[What is needed] Locate each line below that includes "changed" and reproduce it.

[Data in this exercise]
%%

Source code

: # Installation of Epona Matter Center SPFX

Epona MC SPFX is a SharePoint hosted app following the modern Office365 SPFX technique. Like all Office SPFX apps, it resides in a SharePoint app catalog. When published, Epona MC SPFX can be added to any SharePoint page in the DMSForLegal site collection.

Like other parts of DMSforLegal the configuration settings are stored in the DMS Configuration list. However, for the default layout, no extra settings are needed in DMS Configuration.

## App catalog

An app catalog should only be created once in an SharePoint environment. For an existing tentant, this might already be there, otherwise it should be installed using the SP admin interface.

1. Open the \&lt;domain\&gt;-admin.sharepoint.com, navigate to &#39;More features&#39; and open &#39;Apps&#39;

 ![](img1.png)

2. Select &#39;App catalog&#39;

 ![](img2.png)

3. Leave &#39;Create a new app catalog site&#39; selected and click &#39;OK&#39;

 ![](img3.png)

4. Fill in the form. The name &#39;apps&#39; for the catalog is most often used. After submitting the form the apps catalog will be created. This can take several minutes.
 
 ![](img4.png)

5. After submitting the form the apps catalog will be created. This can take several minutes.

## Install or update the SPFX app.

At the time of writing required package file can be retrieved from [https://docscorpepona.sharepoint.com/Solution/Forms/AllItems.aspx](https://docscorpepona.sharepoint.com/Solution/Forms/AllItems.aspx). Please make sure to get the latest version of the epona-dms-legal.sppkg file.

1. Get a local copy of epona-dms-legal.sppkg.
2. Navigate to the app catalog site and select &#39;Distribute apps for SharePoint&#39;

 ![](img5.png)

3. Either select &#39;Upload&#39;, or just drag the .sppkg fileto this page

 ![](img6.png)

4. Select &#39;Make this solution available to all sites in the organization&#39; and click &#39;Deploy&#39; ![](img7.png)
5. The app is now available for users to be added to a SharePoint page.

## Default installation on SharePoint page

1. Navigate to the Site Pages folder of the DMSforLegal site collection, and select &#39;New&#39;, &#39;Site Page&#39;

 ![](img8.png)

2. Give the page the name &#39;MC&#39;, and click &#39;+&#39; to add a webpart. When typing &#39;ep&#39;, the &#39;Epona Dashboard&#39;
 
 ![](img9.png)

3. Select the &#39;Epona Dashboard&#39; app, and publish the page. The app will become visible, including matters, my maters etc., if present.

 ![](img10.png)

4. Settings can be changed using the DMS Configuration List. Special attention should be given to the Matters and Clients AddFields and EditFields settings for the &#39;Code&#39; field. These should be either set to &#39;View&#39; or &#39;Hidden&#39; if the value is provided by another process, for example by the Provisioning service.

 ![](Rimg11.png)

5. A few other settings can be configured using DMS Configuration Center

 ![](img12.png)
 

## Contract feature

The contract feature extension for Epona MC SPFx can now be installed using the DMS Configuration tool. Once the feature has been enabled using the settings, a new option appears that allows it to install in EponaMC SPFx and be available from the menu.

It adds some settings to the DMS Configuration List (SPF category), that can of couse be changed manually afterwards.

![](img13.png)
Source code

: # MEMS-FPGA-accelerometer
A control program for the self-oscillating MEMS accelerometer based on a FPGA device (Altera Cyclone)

%%

[Written solution]
4. Settings can be changed using the DMS Configuration List. Special attention should be given to the Matters and Clients AddFields and EditFields settings for the &#39;Code&#39; field. These should be either set to &#39;View&#39; or &#39;Hidden&#39; if the value is provided by another process, for example by the Provisioning service.
It adds some settings to the DMS Configuration List (SPF category), that can of couse be changed manually afterwards.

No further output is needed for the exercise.